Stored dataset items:
#####

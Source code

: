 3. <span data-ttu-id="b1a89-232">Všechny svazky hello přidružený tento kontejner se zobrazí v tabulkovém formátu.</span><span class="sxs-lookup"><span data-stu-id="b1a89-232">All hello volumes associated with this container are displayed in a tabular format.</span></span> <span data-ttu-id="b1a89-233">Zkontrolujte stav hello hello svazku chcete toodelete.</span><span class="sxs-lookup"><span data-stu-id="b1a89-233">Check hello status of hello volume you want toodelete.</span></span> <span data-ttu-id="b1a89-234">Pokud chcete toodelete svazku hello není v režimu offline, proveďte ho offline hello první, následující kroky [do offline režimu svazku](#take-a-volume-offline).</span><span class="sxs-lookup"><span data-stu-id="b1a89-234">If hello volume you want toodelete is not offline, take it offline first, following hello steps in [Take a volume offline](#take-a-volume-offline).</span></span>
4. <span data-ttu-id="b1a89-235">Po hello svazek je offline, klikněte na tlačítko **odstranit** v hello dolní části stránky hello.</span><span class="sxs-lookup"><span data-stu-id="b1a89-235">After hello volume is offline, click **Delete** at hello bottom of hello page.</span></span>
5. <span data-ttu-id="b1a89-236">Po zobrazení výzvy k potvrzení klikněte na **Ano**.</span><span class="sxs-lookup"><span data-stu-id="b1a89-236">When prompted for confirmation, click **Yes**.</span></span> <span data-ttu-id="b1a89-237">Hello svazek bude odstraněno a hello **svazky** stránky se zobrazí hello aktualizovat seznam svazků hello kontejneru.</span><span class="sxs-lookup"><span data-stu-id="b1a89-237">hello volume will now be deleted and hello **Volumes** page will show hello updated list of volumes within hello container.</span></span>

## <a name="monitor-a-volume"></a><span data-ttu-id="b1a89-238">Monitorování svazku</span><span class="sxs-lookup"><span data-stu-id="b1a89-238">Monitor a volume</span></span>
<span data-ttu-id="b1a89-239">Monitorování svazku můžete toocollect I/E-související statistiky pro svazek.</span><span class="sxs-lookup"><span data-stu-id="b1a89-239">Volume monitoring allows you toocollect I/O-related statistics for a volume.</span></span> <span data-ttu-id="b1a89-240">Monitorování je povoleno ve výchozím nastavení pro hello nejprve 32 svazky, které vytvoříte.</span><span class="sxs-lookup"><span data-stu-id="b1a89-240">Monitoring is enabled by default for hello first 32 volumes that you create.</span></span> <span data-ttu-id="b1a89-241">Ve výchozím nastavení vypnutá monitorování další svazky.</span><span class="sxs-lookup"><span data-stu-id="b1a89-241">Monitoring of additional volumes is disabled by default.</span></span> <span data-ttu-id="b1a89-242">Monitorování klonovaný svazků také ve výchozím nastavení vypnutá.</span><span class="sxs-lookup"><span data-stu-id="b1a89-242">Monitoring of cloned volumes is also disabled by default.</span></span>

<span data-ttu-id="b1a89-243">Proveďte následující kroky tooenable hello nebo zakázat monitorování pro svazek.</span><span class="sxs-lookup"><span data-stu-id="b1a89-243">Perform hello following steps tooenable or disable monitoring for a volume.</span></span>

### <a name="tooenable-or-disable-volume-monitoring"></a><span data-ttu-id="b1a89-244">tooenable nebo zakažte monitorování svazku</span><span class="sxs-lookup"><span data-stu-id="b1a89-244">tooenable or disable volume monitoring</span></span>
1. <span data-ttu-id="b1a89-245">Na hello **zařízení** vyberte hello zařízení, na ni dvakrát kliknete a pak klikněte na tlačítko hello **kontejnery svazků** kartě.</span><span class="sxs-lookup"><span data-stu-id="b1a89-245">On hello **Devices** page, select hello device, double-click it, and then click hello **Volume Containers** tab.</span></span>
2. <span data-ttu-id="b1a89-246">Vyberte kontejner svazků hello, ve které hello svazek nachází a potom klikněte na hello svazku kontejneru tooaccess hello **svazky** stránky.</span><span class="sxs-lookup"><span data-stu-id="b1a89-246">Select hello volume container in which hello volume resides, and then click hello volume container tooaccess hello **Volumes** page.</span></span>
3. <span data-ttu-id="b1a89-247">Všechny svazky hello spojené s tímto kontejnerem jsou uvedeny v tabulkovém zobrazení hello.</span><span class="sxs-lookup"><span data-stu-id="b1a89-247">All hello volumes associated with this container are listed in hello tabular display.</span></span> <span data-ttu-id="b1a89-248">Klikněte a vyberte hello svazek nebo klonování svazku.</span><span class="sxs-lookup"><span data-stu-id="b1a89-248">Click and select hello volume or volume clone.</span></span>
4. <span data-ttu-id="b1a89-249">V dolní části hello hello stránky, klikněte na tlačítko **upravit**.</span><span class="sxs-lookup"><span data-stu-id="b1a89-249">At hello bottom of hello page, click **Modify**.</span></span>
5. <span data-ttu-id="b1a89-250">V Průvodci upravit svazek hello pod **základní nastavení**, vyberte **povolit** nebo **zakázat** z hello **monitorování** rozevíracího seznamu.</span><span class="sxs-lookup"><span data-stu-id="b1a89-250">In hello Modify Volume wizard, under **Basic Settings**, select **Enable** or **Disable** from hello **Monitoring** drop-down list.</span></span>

#####

• [Exercise prompt]
Exact copies of all the lines above are required.

• [Response to the exercise]
Source code

: 3. <span data-ttu-id="b1a89-232">Všechny svazky hello přidružený tento kontejner se zobrazí v tabulkovém formátu.</span><span class="sxs-lookup"><span data-stu-id="b1a89-232">All hello volumes associated with this container are displayed in a tabular format.</span></span> <span data-ttu-id="b1a89-233">Zkontrolujte stav hello hello svazku chcete toodelete.</span><span class="sxs-lookup"><span data-stu-id="b1a89-233">Check hello status of hello volume you want toodelete.</span></span> <span data-ttu-id="b1a89-234">Pokud chcete toodelete svazku hello není v režimu offline, proveďte ho offline hello první, následující kroky [do offline režimu svazku](#take-a-volume-offline).</span><span class="sxs-lookup"><span data-stu-id="b1a89-234">If hello volume you want toodelete is not offline, take it offline first, following hello steps in [Take a volume offline](#take-a-volume-offline).</span></span>
4. <span data-ttu-id="b1a89-235">Po hello svazek je offline, klikněte na tlačítko **odstranit** v hello dolní části stránky hello.</span><span class="sxs-lookup"><span data-stu-id="b1a89-235">After hello volume is offline, click **Delete** at hello bottom of hello page.</span></span>
5. <span data-ttu-id="b1a89-236">Po zobrazení výzvy k potvrzení klikněte na **Ano**.</span><span class="sxs-lookup"><span data-stu-id="b1a89-236">When prompted for confirmation, click **Yes**.</span></span> <span data-ttu-id="b1a89-237">Hello svazek bude odstraněno a hello **svazky** stránky se zobrazí hello aktualizovat seznam svazků hello kontejneru.</span><span class="sxs-lookup"><span data-stu-id="b1a89-237">hello volume will now be deleted and hello **Volumes** page will show hello updated list of volumes within hello container.</span></span>

## <a name="monitor-a-volume"></a><span data-ttu-id="b1a89-238">Monitorování svazku</span><span class="sxs-lookup"><span data-stu-id="b1a89-238">Monitor a volume</span></span>
<span data-ttu-id="b1a89-239">Monitorování svazku můžete toocollect I/E-související statistiky pro svazek.</span><span class="sxs-lookup"><span data-stu-id="b1a89-239">Volume monitoring allows you toocollect I/O-related statistics for a volume.</span></span> <span data-ttu-id="b1a89-240">Monitorování je povoleno ve výchozím nastavení pro hello nejprve 32 svazky, které vytvoříte.</span><span class="sxs-lookup"><span data-stu-id="b1a89-240">Monitoring is enabled by default for hello first 32 volumes that you create.</span></span> <span data-ttu-id="b1a89-241">Ve výchozím nastavení vypnutá monitorování další svazky.</span><span class="sxs-lookup"><span data-stu-id="b1a89-241">Monitoring of additional volumes is disabled by default.</span></span> <span data-ttu-id="b1a89-242">Monitorování klonovaný svazků také ve výchozím nastavení vypnutá.</span><span class="sxs-lookup"><span data-stu-id="b1a89-242">Monitoring of cloned volumes is also disabled by default.</span></span>

<span data-ttu-id="b1a89-243">Proveďte následující kroky tooenable hello nebo zakázat monitorování pro svazek.</span><span class="sxs-lookup"><span data-stu-id="b1a89-243">Perform hello following steps tooenable or disable monitoring for a volume.</span></span>

### <a name="tooenable-or-disable-volume-monitoring"></a><span data-ttu-id="b1a89-244">tooenable nebo zakažte monitorování svazku</span><span class="sxs-lookup"><span data-stu-id="b1a89-244">tooenable or disable volume monitoring</span></span>
1. <span data-ttu-id="b1a89-245">Na hello **zařízení** vyberte hello zařízení, na ni dvakrát kliknete a pak klikněte na tlačítko hello **kontejnery svazků** kartě.</span><span class="sxs-lookup"><span data-stu-id="b1a89-245">On hello **Devices** page, select hello device, double-click it, and then click hello **Volume Containers** tab.</span></span>
2. <span data-ttu-id="b1a89-246">Vyberte kontejner svazků hello, ve které hello svazek nachází a potom klikněte na hello svazku kontejneru tooaccess hello **svazky** stránky.</span><span class="sxs-lookup"><span data-stu-id="b1a89-246">Select hello volume container in which hello volume resides, and then click hello volume container tooaccess hello **Volumes** page.</span></span>
3. <span data-ttu-id="b1a89-247">Všechny svazky hello spojené s tímto kontejnerem jsou uvedeny v tabulkovém zobrazení hello.</span><span class="sxs-lookup"><span data-stu-id="b1a89-247">All hello volumes associated with this container are listed in hello tabular display.</span></span> <span data-ttu-id="b1a89-248">Klikněte a vyberte hello svazek nebo klonování svazku.</span><span class="sxs-lookup"><span data-stu-id="b1a89-248">Click and select hello volume or volume clone.</span></span>
4. <span data-ttu-id="b1a89-249">V dolní části hello hello stránky, klikněte na tlačítko **upravit**.</span><span class="sxs-lookup"><span data-stu-id="b1a89-249">At hello bottom of hello page, click **Modify**.</span></span>
5. <span data-ttu-id="b1a89-250">V Průvodci upravit svazek hello pod **základní nastavení**, vyberte **povolit** nebo **zakázat** z hello **monitorování** rozevíracího seznamu.</span><span class="sxs-lookup"><span data-stu-id="b1a89-250">In hello Modify Volume wizard, under **Basic Settings**, select **Enable** or **Disable** from hello **Monitoring** drop-down list.</span></span>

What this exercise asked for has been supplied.